Lottapianos · 29/01/2018 08:16

'They are the parent and should WANT to talk to you. Makes you feel rubbish and unwanted'

I agree. My parents and in laws are the same - never phone or visit us, it's always down to us to keep in contact. It certainly doesn't make for an equal relationship

I understand your frustration OP. I feel the same. Sadly, she's highly unlikely to change at this stage, so I think you need to manage the situation as best you can. Taking control is a good plan

mrsmuddlepies · 29/01/2018 08:43

I think most parents are terrified of being a burden. Just do some research on here and read about the posters who complain about their mothers ringing at in opportune times. I rang my elderly mother every day at the same time. She looked forward to the phone call although, when I was busy, the regularity drove me mad. I never let her know that though. She told everyone that her daughter phoned every day, regular as clock work. It made her feel cared about. It made me feel better about living a distance away.
We only ever talked about the weather etc, but it was contact.
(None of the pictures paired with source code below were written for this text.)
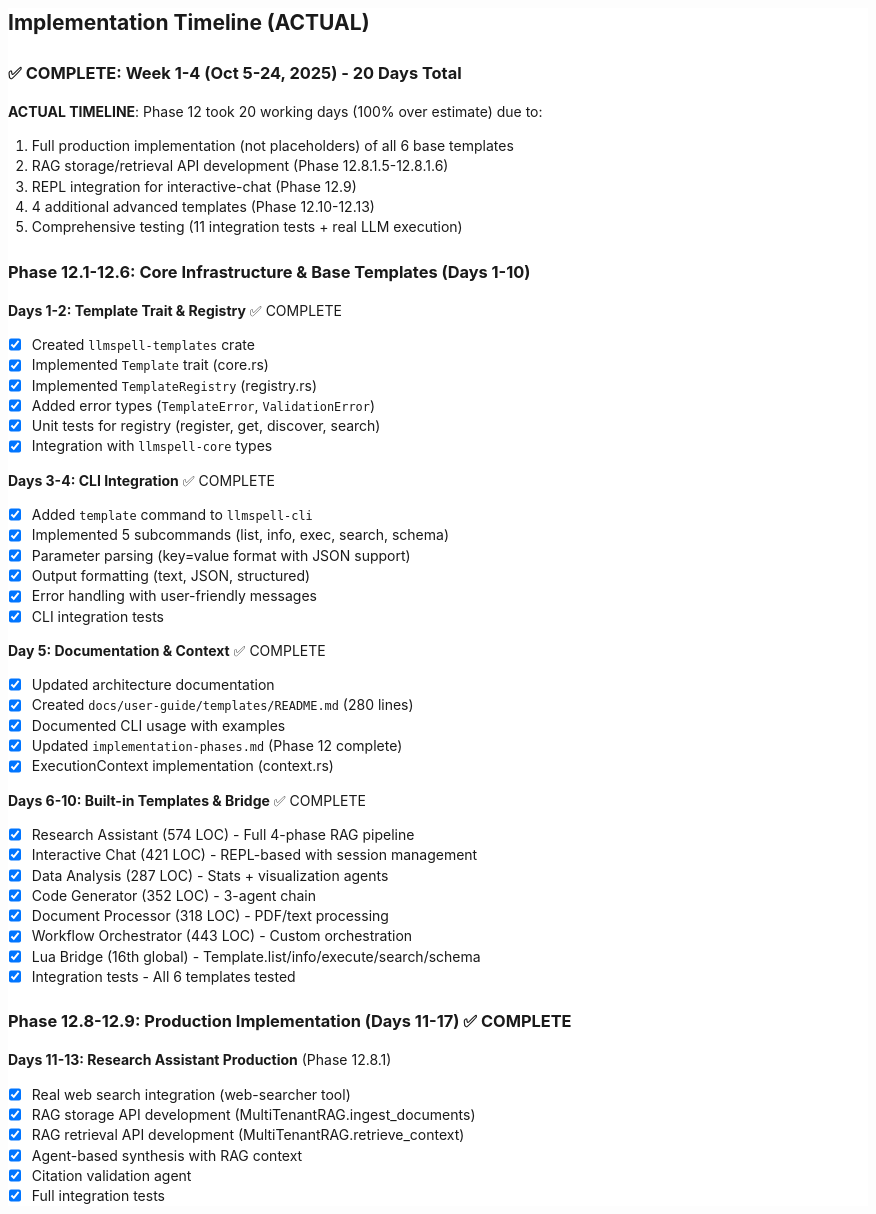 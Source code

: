 
## Implementation Timeline (ACTUAL)

### ✅ COMPLETE: Week 1-4 (Oct 5-24, 2025) - 20 Days Total

**ACTUAL TIMELINE**: Phase 12 took 20 working days (100% over estimate) due to:
1. Full production implementation (not placeholders) of all 6 base templates
2. RAG storage/retrieval API development (Phase 12.8.1.5-12.8.1.6)
3. REPL integration for interactive-chat (Phase 12.9)
4. 4 additional advanced templates (Phase 12.10-12.13)
5. Comprehensive testing (11 integration tests + real LLM execution)

### Phase 12.1-12.6: Core Infrastructure & Base Templates (Days 1-10)

**Days 1-2: Template Trait & Registry** ✅ COMPLETE
- [x] Created `llmspell-templates` crate
- [x] Implemented `Template` trait (core.rs)
- [x] Implemented `TemplateRegistry` (registry.rs)
- [x] Added error types (`TemplateError`, `ValidationError`)
- [x] Unit tests for registry (register, get, discover, search)
- [x] Integration with `llmspell-core` types

**Days 3-4: CLI Integration** ✅ COMPLETE
- [x] Added `template` command to `llmspell-cli`
- [x] Implemented 5 subcommands (list, info, exec, search, schema)
- [x] Parameter parsing (key=value format with JSON support)
- [x] Output formatting (text, JSON, structured)
- [x] Error handling with user-friendly messages
- [x] CLI integration tests

**Day 5: Documentation & Context** ✅ COMPLETE
- [x] Updated architecture documentation
- [x] Created `docs/user-guide/templates/README.md` (280 lines)
- [x] Documented CLI usage with examples
- [x] Updated `implementation-phases.md` (Phase 12 complete)
- [x] ExecutionContext implementation (context.rs)

**Days 6-10: Built-in Templates & Bridge** ✅ COMPLETE
- [x] Research Assistant (574 LOC) - Full 4-phase RAG pipeline
- [x] Interactive Chat (421 LOC) - REPL-based with session management
- [x] Data Analysis (287 LOC) - Stats + visualization agents
- [x] Code Generator (352 LOC) - 3-agent chain
- [x] Document Processor (318 LOC) - PDF/text processing
- [x] Workflow Orchestrator (443 LOC) - Custom orchestration
- [x] Lua Bridge (16th global) - Template.list/info/execute/search/schema
- [x] Integration tests - All 6 templates tested

### Phase 12.8-12.9: Production Implementation (Days 11-17) ✅ COMPLETE

**Days 11-13: Research Assistant Production** (Phase 12.8.1)
- [x] Real web search integration (web-searcher tool)
- [x] RAG storage API development (MultiTenantRAG.ingest_documents)
- [x] RAG retrieval API development (MultiTenantRAG.retrieve_context)
- [x] Agent-based synthesis with RAG context
- [x] Citation validation agent
- [x] Full integration tests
oldguygirl · 29/01/2018 10:32

Do you not think that calling on the same day/time puts pressure and expectation on you and when life becomes busy- like myself I have a young child and a full time job- it ends up with the parent believing you don’t care and you feeling guilty. Don’t set yourself up to fail- if you do set a regular period to call because you have to (note the have to- why should it feel like an obligation) then manage that- change the day time and set boundaries- tell them when you can’t do it. Otherwise it just ends up being a chore.

italiancortado · 29/01/2018 10:44

They are the parent and should WANT to talk to you. Makes you feel rubbish and unwanted'

Yeah, well the parent in question here is 84. Eighty fucking four. I think that's past the point where her DC should be making it all about them and feeling unwanted fgs. It's probable (as has been mentioned many times) that the parent doesn't want to be a burden. Elderly people often stay in the background and be some very lonely as a result of them or wanting to 'bother' people.

Sometimes you need to grow the fuck up and phone your parents.

ggirl · 29/01/2018 11:16

My parents in their 80's live in another country and as they've aged I've noticed they call less and less. We keep in touch as I call and my father at 86 has mastered whatsapp Smile.

My mother's hearing has deteriorated a lot in recent years and she finds it difficult on the phone and when we do talk she doesn't talk for long. She's getting a hearing aid next month so hopefully that may help.

eddiemairswife · 29/01/2018 11:30

I tend not to call my children in case they are at work or driving, but I do text, email, Skype.

user1474652148 · 29/01/2018 11:41

I totally understand why it upsets you op. You have told her you would love for her to call and she doesn’t.

I sense an underlying resentment on her part, perhaps that you moved away? Don’t visit every week like she expected you to? It is rarely about the phone call but more to the point the lack of equality or care you feel in the relationship.

Some of the posts are strange on here. Her age has very little to do with it. She may be 84 but she could call if she wanted to, she chooses not to.